Set down exactly the entries below, beginning at their first line and ending at the line with "(p40.0) The blockchain-based".

Supplied material Start Marker

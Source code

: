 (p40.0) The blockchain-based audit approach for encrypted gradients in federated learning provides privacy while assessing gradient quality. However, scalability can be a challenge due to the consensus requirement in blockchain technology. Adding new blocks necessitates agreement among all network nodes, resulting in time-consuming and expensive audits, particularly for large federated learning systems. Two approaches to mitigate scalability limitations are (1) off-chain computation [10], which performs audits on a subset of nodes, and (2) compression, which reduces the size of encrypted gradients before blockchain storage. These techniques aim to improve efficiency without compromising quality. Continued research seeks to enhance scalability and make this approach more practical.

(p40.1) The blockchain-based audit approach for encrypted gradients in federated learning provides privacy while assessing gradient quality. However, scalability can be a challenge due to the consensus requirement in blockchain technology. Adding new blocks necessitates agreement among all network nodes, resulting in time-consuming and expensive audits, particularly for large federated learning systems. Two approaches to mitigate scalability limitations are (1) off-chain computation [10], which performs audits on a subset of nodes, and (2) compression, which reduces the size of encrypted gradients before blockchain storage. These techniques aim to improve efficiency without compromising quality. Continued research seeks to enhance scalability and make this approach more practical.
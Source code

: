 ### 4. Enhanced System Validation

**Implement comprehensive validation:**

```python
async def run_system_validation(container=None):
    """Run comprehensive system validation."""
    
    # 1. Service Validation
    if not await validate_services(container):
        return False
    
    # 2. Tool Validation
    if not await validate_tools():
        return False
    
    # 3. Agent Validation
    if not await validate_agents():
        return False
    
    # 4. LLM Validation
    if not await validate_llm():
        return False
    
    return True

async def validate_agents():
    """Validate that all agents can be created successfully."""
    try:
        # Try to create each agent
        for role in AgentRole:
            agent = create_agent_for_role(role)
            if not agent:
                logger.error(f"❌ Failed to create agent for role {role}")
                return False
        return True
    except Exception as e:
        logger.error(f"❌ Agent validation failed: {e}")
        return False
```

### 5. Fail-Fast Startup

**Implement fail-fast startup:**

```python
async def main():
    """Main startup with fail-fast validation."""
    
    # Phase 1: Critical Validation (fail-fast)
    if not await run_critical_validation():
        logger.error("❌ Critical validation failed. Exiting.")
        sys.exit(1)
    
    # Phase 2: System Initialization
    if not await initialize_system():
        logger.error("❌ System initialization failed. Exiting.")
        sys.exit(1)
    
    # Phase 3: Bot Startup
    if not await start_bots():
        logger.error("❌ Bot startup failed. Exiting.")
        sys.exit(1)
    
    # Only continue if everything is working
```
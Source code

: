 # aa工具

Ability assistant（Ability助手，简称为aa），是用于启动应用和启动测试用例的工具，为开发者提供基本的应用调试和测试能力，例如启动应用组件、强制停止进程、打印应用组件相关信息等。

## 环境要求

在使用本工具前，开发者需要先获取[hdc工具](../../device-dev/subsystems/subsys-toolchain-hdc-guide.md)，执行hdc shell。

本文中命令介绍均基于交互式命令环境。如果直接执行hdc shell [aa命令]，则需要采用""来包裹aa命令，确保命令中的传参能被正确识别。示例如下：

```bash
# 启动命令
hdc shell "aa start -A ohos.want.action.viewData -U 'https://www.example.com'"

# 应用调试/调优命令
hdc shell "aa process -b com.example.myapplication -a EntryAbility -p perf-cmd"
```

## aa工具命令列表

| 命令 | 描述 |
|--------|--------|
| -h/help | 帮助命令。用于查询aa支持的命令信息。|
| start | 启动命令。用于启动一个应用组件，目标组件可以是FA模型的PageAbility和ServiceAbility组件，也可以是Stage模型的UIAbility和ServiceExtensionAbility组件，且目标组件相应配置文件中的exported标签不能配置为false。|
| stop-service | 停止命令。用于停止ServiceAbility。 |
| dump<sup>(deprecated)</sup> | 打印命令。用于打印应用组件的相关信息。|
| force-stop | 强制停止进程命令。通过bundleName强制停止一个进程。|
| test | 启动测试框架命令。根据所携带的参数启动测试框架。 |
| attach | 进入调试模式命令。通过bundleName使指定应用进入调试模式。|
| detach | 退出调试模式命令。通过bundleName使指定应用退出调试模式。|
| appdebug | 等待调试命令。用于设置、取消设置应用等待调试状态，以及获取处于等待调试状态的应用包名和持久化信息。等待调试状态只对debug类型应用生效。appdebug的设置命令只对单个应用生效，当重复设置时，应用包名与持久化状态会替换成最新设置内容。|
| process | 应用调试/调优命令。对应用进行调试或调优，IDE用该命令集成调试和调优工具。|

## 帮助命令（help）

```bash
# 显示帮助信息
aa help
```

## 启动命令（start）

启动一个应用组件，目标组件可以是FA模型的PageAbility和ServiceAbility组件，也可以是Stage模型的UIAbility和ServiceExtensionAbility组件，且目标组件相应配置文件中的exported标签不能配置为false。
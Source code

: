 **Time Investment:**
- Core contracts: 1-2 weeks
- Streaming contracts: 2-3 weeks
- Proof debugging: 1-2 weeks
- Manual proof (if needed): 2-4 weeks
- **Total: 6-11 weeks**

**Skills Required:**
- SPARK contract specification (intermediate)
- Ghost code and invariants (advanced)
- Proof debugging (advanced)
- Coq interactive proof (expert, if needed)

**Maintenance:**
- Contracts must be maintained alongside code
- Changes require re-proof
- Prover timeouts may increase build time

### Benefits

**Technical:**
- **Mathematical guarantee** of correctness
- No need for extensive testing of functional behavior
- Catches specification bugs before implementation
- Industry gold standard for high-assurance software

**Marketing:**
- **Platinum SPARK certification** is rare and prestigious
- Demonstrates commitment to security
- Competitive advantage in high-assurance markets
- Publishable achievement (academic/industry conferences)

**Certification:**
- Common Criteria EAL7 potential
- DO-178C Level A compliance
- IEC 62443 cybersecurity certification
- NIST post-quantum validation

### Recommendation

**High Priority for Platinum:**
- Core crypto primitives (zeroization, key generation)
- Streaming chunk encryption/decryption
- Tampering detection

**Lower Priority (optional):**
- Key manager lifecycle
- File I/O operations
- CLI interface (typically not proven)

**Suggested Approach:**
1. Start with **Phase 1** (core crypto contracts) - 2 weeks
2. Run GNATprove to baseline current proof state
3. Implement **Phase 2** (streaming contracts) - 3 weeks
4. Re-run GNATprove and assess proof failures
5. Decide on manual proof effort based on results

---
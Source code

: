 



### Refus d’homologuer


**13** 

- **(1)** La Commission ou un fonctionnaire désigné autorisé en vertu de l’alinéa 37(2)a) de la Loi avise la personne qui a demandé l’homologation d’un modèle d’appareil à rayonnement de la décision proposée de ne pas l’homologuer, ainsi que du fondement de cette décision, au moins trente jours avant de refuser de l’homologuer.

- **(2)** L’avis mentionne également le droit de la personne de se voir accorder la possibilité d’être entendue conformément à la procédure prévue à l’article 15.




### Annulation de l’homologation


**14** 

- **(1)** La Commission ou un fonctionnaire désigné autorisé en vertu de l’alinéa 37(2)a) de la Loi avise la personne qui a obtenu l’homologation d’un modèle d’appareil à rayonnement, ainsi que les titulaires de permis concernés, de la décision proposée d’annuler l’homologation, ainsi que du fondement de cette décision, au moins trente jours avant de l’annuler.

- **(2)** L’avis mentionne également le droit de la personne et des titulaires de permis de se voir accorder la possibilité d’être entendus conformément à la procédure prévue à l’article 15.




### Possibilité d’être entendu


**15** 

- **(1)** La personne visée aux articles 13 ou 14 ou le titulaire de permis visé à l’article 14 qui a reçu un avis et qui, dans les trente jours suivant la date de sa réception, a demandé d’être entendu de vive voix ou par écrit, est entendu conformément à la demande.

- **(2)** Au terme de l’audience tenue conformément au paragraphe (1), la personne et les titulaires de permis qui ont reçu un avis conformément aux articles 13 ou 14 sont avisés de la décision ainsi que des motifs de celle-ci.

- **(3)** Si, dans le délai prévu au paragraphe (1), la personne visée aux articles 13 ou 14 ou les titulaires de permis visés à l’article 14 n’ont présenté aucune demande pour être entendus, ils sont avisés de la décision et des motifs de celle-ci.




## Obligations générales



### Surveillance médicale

Supplied material End Marker

- _Answer box_:
Source code

: (p40.0) The blockchain-based audit approach for encrypted gradients in federated learning provides privacy while assessing gradient quality. However, scalability can be a challenge due to the consensus requirement in blockchain technology. Adding new blocks necessitates agreement among all network nodes, resulting in time-consuming and expensive audits, particularly for large federated learning systems. Two approaches to mitigate scalability limitations are (1) off-chain computation [10], which performs audits on a subset of nodes, and (2) compression, which reduces the size of encrypted gradients before blockchain storage. These techniques aim to improve efficiency without compromising quality. Continued research seeks to enhance scalability and make this approach more practical.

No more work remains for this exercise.